Chi fa parte del nuovo intergruppo al Senato?

Pd-M5s-Leu dicono sia un modo per “ripartire dall’esperienza positiva del governo Conte 2“. E cosi facendo fanno contenti i nostalgici di Conte che, un giorno prima della fiducia al nuovo governo Draghi, si porta a casa i consensi di una larga parte dei senatori. Dopo l’annuncio dei capigruppo di Palazzo Madama è arrivata la dichiarazione di Giuseppe Conte.  “Ora bisogna valorizzare il lavoro svolto”. Il Fatto Quotidiano parla di “un modo per ricompattare l’alleanza prima della prova in Aula e la dimostrazione che dietro le quinte si lavora a tempo pieno al progetto di coalizione“. Ma non scordiamo che in questo momento i malumori sono un po’ ovunque. Ogni partito ha le gatte interne da pelare e le contestazioni, più o meno eclatanti, non mancano in nessun schieramento.

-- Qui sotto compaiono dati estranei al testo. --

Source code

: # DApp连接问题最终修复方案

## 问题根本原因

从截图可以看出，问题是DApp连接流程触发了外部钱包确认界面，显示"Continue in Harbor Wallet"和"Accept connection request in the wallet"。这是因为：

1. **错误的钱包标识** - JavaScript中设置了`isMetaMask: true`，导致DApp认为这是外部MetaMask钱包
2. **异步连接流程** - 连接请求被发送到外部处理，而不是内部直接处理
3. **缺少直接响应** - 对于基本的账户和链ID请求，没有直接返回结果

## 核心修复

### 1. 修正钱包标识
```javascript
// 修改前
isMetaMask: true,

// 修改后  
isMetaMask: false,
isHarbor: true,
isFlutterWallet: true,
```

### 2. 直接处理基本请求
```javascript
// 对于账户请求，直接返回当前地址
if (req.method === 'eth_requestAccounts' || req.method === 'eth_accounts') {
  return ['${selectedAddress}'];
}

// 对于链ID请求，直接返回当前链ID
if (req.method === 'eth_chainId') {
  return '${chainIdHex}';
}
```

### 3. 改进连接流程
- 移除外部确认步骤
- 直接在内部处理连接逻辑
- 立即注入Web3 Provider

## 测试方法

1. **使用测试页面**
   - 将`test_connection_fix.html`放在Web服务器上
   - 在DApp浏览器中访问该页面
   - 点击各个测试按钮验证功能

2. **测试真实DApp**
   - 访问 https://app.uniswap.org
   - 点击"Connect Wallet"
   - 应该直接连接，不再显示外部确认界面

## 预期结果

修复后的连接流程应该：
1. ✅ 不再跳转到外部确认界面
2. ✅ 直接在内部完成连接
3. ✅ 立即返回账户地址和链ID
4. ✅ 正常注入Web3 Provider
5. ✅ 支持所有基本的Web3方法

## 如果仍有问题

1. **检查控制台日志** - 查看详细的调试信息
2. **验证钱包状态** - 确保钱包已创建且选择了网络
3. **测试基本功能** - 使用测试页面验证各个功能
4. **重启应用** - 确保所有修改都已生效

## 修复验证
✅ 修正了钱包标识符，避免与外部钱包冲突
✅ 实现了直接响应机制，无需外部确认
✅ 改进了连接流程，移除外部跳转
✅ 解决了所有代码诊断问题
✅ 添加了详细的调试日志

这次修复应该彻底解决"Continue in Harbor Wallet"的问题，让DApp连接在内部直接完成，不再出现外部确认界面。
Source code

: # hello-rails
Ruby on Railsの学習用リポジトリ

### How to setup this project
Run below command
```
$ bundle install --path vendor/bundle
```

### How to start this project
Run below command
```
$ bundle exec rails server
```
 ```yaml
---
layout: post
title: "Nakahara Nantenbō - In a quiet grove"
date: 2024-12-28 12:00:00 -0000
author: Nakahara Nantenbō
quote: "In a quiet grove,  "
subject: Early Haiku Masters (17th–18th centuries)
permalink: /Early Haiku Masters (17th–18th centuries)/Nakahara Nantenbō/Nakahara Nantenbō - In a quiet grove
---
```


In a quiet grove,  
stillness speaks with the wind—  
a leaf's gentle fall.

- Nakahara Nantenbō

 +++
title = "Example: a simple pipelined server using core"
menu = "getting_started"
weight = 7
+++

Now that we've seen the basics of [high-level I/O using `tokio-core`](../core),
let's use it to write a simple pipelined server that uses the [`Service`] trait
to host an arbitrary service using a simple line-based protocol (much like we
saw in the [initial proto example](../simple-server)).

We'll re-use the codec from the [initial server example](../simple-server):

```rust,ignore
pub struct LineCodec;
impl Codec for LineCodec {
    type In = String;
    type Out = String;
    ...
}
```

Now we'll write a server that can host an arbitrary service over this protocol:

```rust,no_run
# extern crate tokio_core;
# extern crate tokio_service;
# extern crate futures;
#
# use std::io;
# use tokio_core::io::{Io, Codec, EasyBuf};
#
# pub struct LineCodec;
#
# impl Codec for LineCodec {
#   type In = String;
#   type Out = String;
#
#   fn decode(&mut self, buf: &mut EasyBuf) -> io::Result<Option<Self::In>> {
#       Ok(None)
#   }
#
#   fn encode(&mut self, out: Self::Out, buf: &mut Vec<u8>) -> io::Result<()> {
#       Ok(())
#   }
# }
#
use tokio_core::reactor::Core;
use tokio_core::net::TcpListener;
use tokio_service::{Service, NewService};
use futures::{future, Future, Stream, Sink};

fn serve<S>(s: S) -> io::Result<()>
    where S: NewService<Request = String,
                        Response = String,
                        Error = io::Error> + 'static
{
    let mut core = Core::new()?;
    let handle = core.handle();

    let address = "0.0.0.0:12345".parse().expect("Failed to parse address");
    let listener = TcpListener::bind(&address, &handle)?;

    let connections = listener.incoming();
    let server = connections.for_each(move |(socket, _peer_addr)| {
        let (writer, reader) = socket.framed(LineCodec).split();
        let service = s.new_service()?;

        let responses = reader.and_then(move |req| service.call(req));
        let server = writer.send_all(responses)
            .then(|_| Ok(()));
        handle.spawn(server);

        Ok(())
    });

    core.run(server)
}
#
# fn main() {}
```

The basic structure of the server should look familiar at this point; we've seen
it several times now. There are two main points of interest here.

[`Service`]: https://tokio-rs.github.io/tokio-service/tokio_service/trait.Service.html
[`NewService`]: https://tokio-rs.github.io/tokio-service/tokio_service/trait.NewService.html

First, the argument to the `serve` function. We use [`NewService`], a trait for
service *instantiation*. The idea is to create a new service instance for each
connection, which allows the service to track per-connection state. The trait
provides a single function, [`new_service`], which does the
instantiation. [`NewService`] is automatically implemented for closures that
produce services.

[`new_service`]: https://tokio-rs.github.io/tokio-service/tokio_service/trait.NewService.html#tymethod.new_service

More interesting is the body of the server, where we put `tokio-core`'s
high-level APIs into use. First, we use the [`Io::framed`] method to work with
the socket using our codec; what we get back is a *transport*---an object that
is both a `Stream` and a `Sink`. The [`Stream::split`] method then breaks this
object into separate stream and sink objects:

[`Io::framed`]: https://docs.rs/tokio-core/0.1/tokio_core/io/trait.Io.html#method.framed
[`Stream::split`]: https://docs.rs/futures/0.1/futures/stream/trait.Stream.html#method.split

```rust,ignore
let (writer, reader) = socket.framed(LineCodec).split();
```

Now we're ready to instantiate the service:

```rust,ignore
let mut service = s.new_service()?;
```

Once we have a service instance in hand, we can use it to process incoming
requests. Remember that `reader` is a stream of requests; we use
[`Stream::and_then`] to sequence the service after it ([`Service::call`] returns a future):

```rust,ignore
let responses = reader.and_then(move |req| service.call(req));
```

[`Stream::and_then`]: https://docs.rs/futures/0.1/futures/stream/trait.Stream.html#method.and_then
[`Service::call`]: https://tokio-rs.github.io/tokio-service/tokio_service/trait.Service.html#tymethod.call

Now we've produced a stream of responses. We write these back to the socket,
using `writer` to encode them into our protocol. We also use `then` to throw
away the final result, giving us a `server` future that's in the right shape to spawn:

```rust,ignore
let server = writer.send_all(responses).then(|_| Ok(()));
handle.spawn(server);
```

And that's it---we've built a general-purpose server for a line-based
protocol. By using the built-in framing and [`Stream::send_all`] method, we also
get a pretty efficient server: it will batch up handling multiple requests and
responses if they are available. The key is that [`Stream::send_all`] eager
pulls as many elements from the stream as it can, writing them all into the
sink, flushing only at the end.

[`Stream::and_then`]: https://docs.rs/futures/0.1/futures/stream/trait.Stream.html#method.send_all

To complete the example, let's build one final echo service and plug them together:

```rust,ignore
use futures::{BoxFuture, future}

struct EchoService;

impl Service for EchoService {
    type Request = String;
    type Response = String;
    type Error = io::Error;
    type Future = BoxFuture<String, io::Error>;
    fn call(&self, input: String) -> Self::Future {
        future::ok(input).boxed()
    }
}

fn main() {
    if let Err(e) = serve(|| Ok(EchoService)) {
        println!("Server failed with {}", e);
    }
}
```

La nota congiunta dei capigruppo

Il nuovo inetrgruppo è stato annunciato da una nota congiunta firmata dai capigruppo in Senato: Ettore Licheri (M5s), Andrea Marcucci (Pd), Loredana De Petris (Leu). “Alla vigilia del voto di fiducia al nuovo governo Draghi abbiamo deciso, sollecitati da senatrici e senatori dei tre gruppi parlamentari, di intraprendere un’iniziativa comune: la costituzione di un intergruppo parlamentare che, a partire dall’esperienza positiva del governo Conte II, promuova iniziative comuni sulle grandi sfide del Paese, dalla emergenza sanitaria, economica e sociale fino alla transizione ecologica ed alla innovazione digitale. Con questo spirito, da domani, saremo insieme per rilanciare e ricostruire il nostro Paese“.

I partiti oggi e le defezioni

I 5 stelle sono sull’orlo di una spaccatura epocale. Ad oggi molti, nelle fila M5S, hanno dichiarato che non voteranno la fiducia. Le donne del PD sono in lotta con il Partito per una mancanza grave di riconoscimento di quote rosa. Forza Italia sta perdendo colpi da prima di questo nuovo Governo, con espulsioni per chi non ha rispettato la richiesta di voto di Silvio. Siamo sicuri che Conte non stia solo facendo crescere l’ego di possibili futuri iscritti a un nuovo partito? Sotto la parola coalizione si stanno facendo le prove per una nuova forza politica? Del resto Conte ha detto chiaramente che non intende uscire di scena e che ci sono tanti modi per fare politica.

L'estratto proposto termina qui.